Rumble in the jungle it ain't

By James Carroll
Epoch Times UK Staff
Mar 16, 2008

(Warner Bros.)
(Warner Bros.)

Writer/director Roland Emmerich only does big and bombastic. The word "subtle" is seemingly missing from his personal dictionary and certainly missing from his less-than-cerebral action-adventures, of which Independence Day and The Day After Tomorrow are two prime examples. They're usually much more amusing than this though…

A Roger Corman B-movie without any of the camp or the sense of unadulterated fun, 10,000 BC is your quintessential coming-of-age tall tale about a young under-appreciated upstart who finds his chi and becomes the great man he was always destined to be. Said upstart is D'Leh (Steven Strait— The Covenant ), a hunter in the peaceful Yagahl tribe and an outsider, thanks to his father's earlier abandonment of the clan.

Getting the chance to prove his worth when the tribe are attacked by slave raiders and several of the village people are kidnapped, including his love Evolet (a dirty, dreadlocked but still cute Camilla Belle— When a Stranger Calls remake), D'Leh bravely mounts a daring rescue mission that takes him to places and encounters with prehistoric predators that he could never have imagined.

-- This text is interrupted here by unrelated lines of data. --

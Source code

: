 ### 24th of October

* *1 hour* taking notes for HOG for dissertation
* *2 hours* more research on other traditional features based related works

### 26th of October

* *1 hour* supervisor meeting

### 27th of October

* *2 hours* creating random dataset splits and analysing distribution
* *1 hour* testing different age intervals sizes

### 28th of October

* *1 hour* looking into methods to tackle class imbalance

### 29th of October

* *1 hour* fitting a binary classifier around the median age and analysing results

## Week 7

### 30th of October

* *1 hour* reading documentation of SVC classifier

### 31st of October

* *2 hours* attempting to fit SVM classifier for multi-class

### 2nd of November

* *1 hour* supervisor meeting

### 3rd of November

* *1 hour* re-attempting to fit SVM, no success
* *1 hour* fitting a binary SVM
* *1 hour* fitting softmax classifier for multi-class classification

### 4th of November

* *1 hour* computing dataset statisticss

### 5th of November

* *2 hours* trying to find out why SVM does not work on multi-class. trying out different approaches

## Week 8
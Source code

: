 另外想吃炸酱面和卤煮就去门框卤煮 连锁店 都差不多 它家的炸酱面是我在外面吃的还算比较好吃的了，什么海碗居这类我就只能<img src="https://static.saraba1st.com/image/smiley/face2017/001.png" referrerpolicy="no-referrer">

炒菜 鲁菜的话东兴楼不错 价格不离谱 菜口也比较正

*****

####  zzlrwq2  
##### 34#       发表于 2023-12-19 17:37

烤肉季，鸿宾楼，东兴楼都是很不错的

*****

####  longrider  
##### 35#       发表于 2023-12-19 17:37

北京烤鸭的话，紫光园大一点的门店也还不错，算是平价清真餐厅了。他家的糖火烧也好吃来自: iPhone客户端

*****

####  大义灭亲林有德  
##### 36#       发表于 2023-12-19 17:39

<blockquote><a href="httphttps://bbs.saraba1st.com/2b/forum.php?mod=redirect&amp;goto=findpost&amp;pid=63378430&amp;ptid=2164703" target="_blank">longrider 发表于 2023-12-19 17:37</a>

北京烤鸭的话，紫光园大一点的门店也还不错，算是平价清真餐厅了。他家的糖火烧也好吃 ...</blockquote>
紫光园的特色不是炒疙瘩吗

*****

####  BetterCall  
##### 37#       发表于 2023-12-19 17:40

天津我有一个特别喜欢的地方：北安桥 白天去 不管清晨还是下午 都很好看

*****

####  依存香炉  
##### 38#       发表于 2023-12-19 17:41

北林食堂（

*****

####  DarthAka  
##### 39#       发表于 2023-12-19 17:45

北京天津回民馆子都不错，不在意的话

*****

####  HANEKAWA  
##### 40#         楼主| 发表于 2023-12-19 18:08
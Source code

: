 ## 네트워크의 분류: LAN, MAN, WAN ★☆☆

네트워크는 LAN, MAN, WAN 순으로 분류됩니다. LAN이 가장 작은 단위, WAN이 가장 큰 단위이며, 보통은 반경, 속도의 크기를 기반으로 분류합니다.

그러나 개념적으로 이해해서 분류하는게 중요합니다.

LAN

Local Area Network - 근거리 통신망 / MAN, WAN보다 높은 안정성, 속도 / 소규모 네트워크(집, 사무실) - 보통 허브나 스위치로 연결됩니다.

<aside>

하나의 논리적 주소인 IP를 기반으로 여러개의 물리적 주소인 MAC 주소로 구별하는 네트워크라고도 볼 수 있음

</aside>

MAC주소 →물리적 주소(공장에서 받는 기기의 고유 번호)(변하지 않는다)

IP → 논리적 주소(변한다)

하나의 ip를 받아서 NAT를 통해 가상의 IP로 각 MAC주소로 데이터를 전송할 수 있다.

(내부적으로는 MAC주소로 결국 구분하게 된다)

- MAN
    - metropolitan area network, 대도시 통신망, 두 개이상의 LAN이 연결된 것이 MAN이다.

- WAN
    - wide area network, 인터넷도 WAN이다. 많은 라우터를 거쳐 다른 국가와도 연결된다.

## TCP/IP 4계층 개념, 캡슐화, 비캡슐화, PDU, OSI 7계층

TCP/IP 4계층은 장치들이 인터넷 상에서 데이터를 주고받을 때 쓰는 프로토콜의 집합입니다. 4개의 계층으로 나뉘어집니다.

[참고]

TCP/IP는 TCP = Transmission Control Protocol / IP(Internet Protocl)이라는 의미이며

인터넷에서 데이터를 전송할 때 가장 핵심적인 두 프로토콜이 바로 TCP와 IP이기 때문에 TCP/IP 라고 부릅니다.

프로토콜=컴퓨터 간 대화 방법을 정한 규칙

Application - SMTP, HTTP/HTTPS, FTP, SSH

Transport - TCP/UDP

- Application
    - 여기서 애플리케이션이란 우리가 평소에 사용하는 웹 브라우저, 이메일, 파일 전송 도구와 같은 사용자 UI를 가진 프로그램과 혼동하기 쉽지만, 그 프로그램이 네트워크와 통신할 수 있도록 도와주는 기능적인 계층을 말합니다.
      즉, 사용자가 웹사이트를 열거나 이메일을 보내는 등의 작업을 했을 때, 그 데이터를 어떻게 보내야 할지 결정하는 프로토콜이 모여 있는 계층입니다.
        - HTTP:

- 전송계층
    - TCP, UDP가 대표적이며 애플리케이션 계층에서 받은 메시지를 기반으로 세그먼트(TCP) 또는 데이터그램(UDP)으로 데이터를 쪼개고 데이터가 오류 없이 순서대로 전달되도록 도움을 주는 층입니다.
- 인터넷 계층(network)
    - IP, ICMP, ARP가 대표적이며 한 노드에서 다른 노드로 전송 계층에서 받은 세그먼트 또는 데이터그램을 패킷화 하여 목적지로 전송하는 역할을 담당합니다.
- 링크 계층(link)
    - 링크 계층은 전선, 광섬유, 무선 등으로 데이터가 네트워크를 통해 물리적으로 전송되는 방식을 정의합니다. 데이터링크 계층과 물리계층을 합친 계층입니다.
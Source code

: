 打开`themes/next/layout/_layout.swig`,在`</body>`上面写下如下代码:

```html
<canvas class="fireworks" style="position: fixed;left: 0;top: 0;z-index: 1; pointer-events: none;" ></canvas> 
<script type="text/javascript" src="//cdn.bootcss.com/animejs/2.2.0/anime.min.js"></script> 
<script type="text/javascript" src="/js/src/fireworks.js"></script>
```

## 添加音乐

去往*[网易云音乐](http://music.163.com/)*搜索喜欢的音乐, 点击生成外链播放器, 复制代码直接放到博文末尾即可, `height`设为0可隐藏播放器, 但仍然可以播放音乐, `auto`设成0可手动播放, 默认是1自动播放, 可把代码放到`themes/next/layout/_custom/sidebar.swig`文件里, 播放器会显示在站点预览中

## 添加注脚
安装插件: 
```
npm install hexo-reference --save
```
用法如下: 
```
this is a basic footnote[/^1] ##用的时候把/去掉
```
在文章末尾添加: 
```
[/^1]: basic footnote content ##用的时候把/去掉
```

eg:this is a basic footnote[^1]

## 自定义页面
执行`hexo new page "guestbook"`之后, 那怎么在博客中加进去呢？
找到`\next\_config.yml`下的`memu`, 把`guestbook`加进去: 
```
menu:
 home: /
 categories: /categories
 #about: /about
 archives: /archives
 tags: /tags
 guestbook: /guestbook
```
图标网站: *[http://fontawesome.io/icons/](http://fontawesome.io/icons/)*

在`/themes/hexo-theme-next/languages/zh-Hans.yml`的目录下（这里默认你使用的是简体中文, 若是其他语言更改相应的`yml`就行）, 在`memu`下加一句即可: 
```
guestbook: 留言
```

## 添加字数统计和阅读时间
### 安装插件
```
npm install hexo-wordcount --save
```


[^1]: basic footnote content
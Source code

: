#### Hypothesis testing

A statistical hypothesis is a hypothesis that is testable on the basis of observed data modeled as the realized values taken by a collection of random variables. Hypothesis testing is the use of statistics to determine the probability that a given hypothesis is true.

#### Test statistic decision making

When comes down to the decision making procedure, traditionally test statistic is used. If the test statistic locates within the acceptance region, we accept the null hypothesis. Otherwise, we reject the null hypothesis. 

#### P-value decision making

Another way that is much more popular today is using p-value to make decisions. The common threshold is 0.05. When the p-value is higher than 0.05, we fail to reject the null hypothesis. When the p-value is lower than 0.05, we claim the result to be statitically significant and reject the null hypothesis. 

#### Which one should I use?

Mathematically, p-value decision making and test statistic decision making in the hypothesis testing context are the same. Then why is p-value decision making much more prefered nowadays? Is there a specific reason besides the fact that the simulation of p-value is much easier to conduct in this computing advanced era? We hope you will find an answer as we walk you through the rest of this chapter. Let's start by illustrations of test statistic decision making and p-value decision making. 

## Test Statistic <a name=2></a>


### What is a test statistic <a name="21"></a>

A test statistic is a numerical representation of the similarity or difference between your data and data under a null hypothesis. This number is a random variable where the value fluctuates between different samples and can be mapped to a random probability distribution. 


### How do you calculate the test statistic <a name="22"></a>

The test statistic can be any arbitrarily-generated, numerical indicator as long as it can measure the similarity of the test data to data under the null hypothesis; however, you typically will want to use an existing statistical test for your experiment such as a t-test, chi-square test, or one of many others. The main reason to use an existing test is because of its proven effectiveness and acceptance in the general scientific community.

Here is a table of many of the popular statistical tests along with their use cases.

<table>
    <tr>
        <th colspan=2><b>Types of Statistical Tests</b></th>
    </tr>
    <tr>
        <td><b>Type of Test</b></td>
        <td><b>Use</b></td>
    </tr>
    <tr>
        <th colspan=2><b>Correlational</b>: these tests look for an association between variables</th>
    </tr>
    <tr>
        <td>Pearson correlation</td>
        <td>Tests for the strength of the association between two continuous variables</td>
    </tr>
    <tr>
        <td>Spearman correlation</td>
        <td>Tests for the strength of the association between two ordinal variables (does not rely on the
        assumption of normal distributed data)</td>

Apocalypto in theme (Gibbo got there first, and Gibbo did it soooo much better), apocalyptically dire in execution, 10,000 BC has no redeeming features whatsoever. With pretensions to be a big, exciting, pulpy, comic book-type adventure film that whisks you away to a world unimagined, in reality it is nothing but a cheesy, clichéd and brainless film that, to its constant detriment, cribs repeatedly from earlier, similarly-themed and better-made movies.

Lumbering from one derivative, badly put-together, poorly choreographed set-piece to the next, we are subjected in turn to a pulse-deadening mammoth hunt, a monotonous attack by the slave raiders upon the village, an altercation with some primeval ostriches (ooh scary!), an encounter with a incongrously compassionate giant sabre-toothed tiger and the anti-climatic end battle between D'Leh and the tyrannical god behind the diabolical slave ring.

It's unstimulating to say the least, so don't be surprised to find yourself restless and more interested in what artificial ingredients went into making whatever junk food you decided to overindulge on during the movie.

Badly written by Emmerich (with an endless string of gibberish prophecies, each more incomprehensible than the last), badly directed by Emmerich, badly acted by the entire cast and badly brought-to-life by special effects house Tatopoulos Studios (the sabre-toothed tiger being its major dud), 10,000 BC is—if you hadn't twigged—just plain bad through and through. An uncomfortable and embarrassing viewing experience.